In the entries below, count the lines that contain the word "contains" and give only that number.

#### Source records

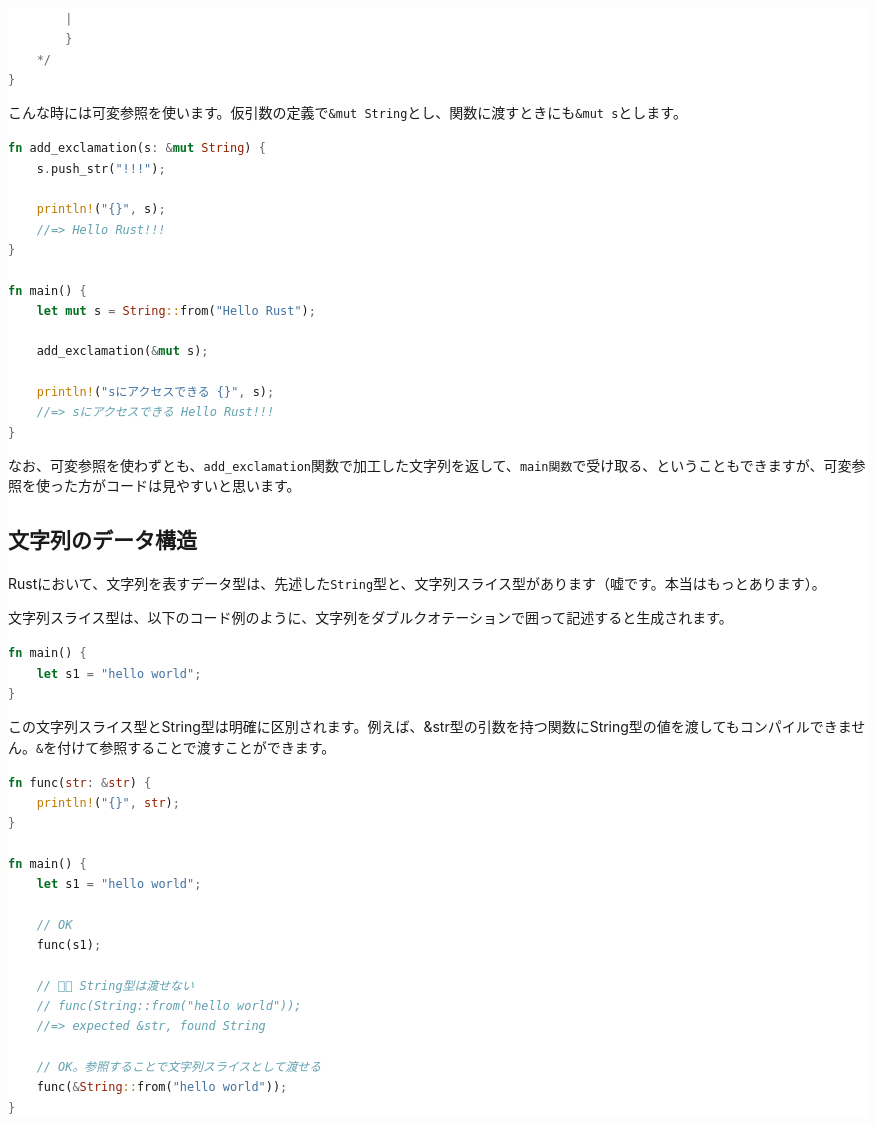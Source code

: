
```rust
        |
        }
    */
}
```

こんな時には可変参照を使います。仮引数の定義で`&mut String`とし、関数に渡すときにも`&mut s`とします。

```rust
fn add_exclamation(s: &mut String) {
    s.push_str("!!!");

    println!("{}", s);
    //=> Hello Rust!!!
}

fn main() {
    let mut s = String::from("Hello Rust");

    add_exclamation(&mut s);

    println!("sにアクセスできる {}", s);
    //=> sにアクセスできる Hello Rust!!!
}
```

なお、可変参照を使わずとも、`add_exclamation`関数で加工した文字列を返して、`main関数`で受け取る、ということもできますが、可変参照を使った方がコードは見やすいと思います。




## 文字列のデータ構造

Rustにおいて、文字列を表すデータ型は、先述した`String`型と、文字列スライス型があります（嘘です。本当はもっとあります）。

文字列スライス型は、以下のコード例のように、文字列をダブルクオテーションで囲って記述すると生成されます。

```rust
fn main() {
    let s1 = "hello world";
}
```

この文字列スライス型とString型は明確に区別されます。例えば、&str型の引数を持つ関数にString型の値を渡してもコンパイルできません。`&`を付けて参照することで渡すことができます。

```rust
fn func(str: &str) {
    println!("{}", str);
}

fn main() {
    let s1 = "hello world";

    // OK
    func(s1);

    // 🦀❌ String型は渡せない
    // func(String::from("hello world"));
    //=> expected &str, found String

    // OK。参照することで文字列スライスとして渡せる
    func(&String::from("hello world"));
}
```
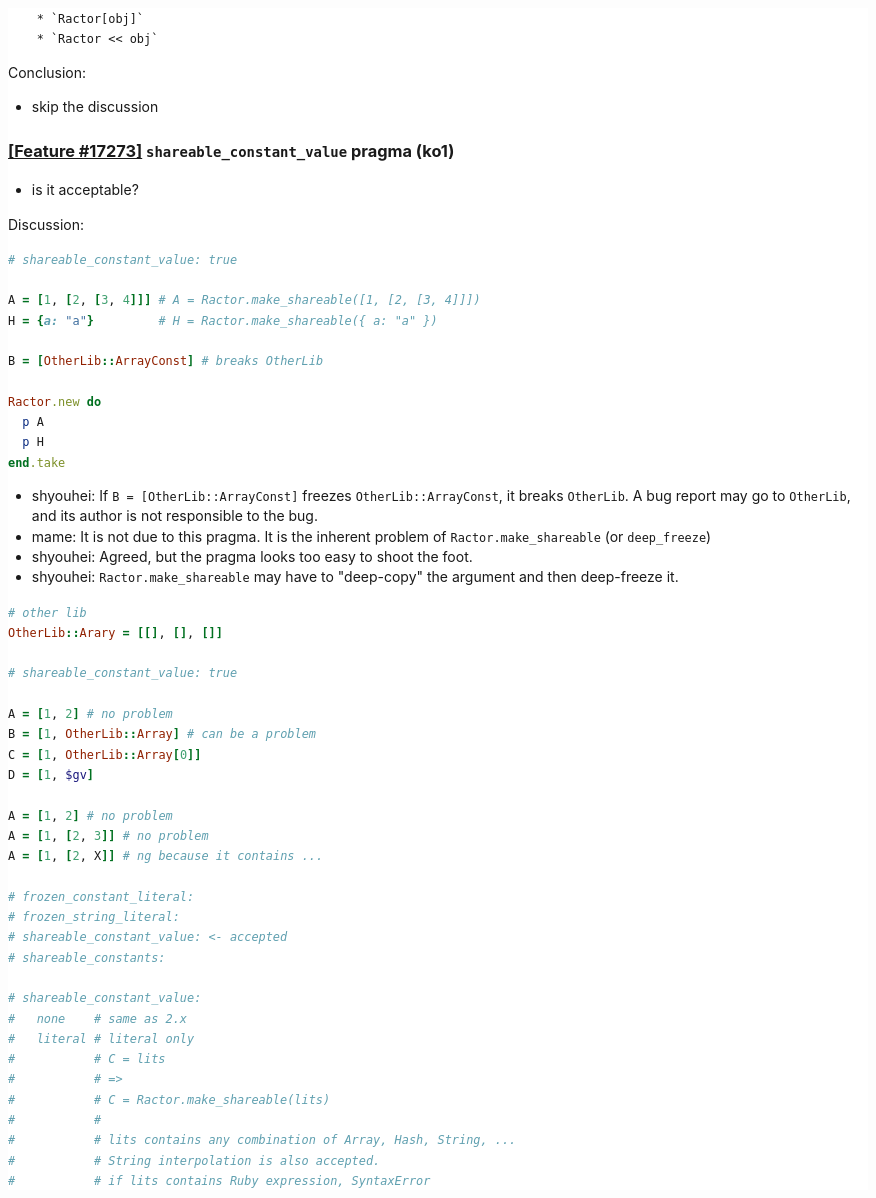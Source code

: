         * `Ractor[obj]`
        * `Ractor << obj`



Conclusion:

* skip the discussion


### [[Feature #17273]](https://bugs.ruby-lang.org/issues/17273) `shareable_constant_value` pragma (ko1)

* is it acceptable?

Discussion:

```ruby
# shareable_constant_value: true

A = [1, [2, [3, 4]]] # A = Ractor.make_shareable([1, [2, [3, 4]]])
H = {a: "a"}         # H = Ractor.make_shareable({ a: "a" })

B = [OtherLib::ArrayConst] # breaks OtherLib

Ractor.new do
  p A
  p H
end.take
```

* shyouhei: If `B = [OtherLib::ArrayConst]` freezes `OtherLib::ArrayConst`, it breaks `OtherLib`. A bug report may go to `OtherLib`, and its author is not responsible to the bug.
* mame: It is not due to this pragma. It is the inherent problem of `Ractor.make_shareable` (or `deep_freeze`)
* shyouhei: Agreed, but the pragma looks too easy to shoot the foot.
* shyouhei: `Ractor.make_shareable` may have to "deep-copy" the argument and then deep-freeze it.

```ruby
# other lib
OtherLib::Arary = [[], [], []]

# shareable_constant_value: true

A = [1, 2] # no problem
B = [1, OtherLib::Array] # can be a problem
C = [1, OtherLib::Array[0]]
D = [1, $gv]

A = [1, 2] # no problem
A = [1, [2, 3]] # no problem
A = [1, [2, X]] # ng because it contains ...

# frozen_constant_literal: 
# frozen_string_literal: 
# shareable_constant_value: <- accepted
# shareable_constants: 

# shareable_constant_value: 
#   none    # same as 2.x
#   literal # literal only
#           # C = lits
#           # => 
#           # C = Ractor.make_shareable(lits)
#           #
#           # lits contains any combination of Array, Hash, String, ...
#           # String interpolation is also accepted.
#           # if lits contains Ruby expression, SyntaxError
```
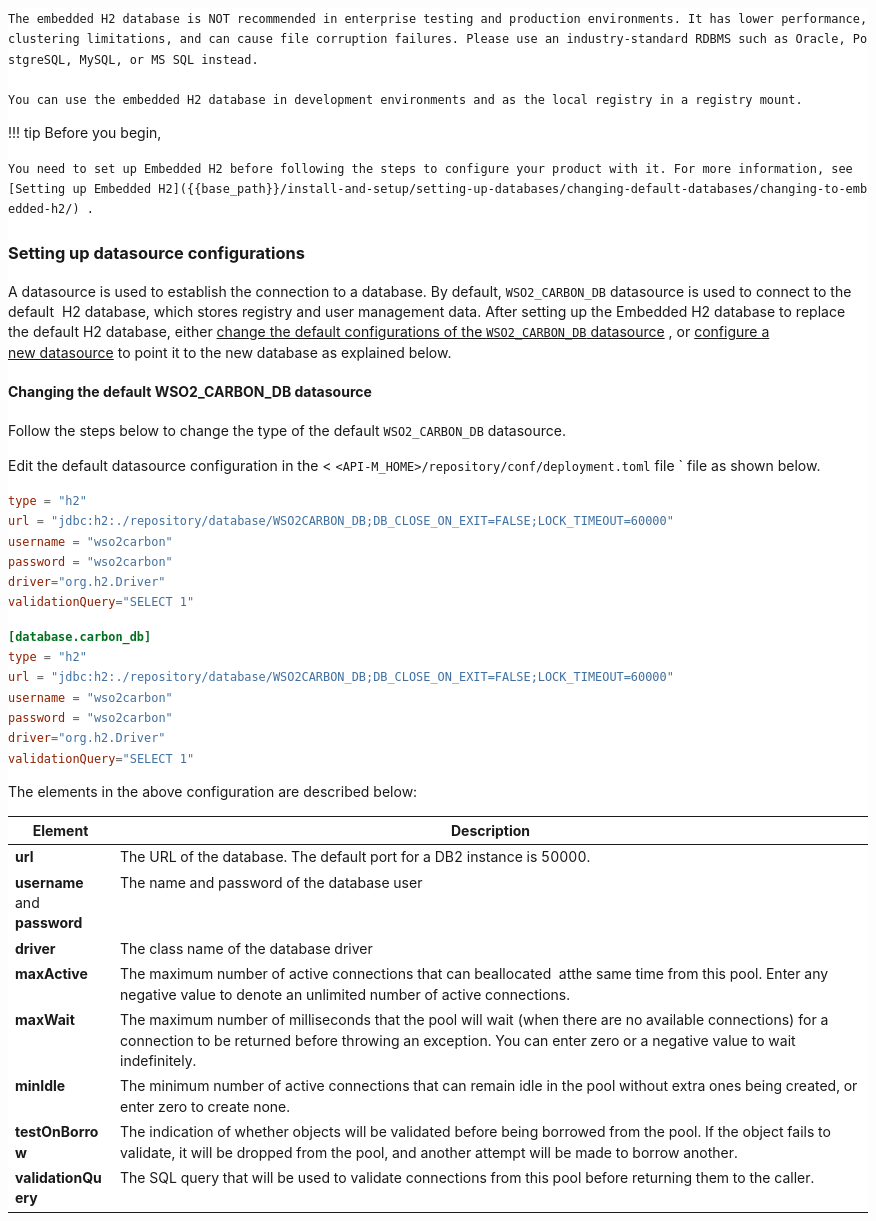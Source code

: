     The embedded H2 database is NOT recommended in enterprise testing and production environments. It has lower performance, clustering limitations, and can cause file corruption failures. Please use an industry-standard RDBMS such as Oracle, PostgreSQL, MySQL, or MS SQL instead.

    You can use the embedded H2 database in development environments and as the local registry in a registry mount.

!!! tip
    Before you begin,

    You need to set up Embedded H2 before following the steps to configure your product with it. For more information, see [Setting up Embedded H2]({{base_path}}/install-and-setup/setting-up-databases/changing-default-databases/changing-to-embedded-h2/) .


### Setting up datasource configurations

A datasource is used to establish the connection to a database. By default, `WSO2_CARBON_DB` datasource is used to connect to the default  H2 database, which stores registry and user management data. After setting up the Embedded H2 database to replace the default H2 database, either [change the default configurations of the `WSO2_CARBON_DB` datasource](#ChangingtoEmbeddedH2-Changingthedefaultdatabase) , or [configure a new datasource](#ChangingtoEmbeddedH2-Configuringnewdatasourcestomanageregistryorusermanagementdata) to point it to the new database as explained below.

#### Changing the default WSO2\_CARBON\_DB datasource

Follow the steps below to change the type of the default `WSO2_CARBON_DB` datasource.

Edit the default datasource configuration in the &lt; `<API-M_HOME>/repository/conf/deployment.toml` file ` file as shown below.

```toml tab="Format"
type = "h2"
url = "jdbc:h2:./repository/database/WSO2CARBON_DB;DB_CLOSE_ON_EXIT=FALSE;LOCK_TIMEOUT=60000"
username = "wso2carbon"
password = "wso2carbon"
driver="org.h2.Driver"
validationQuery="SELECT 1"
```

```toml tab="Example"
[database.carbon_db]
type = "h2"
url = "jdbc:h2:./repository/database/WSO2CARBON_DB;DB_CLOSE_ON_EXIT=FALSE;LOCK_TIMEOUT=60000"
username = "wso2carbon"
password = "wso2carbon"
driver="org.h2.Driver"
validationQuery="SELECT 1"
```

The elements in the above configuration are described below:

| Element                       | Description                                                                                                                                                                                                                                                                                                                                  |
|-------------------------------|----------------------------------------------------------------------------------------------------------------------------------------------------------------------------------------------------------------------------------------------------------------------------------------------------------------------------------------------|
| **url**                       | The URL of the database. The default port for a DB2 instance is 50000.                                                                                                                                                                                                                                                                       |
| **username** and **password** | The name and password of the database user                                                                                                                                                                                                                                                                                                   |
| **driver**                    | The class name of the database driver                                                                                                                                                                                                                                                                                                        |
| **maxActive**                 | The maximum number of active connections that can beallocated  atthe same time from this pool. Enter any negative value to denote an unlimited number of active connections.                                                                                                                                                                 |
| **maxWait**                   | The maximum number of milliseconds that the pool will wait (when there are no available connections) for a connection to be returned before throwing an exception. You can enter zero or a negative value to wait indefinitely.                                                                                                              |
| **minIdle**                   | The minimum number of active connections that can remain idle in the pool without extra ones being created, or enter zero to create none.                                                                                                                                                                                                    |
| **testOnBorrow**              | The indication of whether objects will be validated before being borrowed from the pool. If the object fails to validate, it will be dropped from the pool, and another attempt will be made to borrow another.                                                                                                                              |
| **validationQuery**           | The SQL query that will be used to validate connections from this pool before returning them to the caller.                                                                                                                                                                                                                                  |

########

**Your solution**
3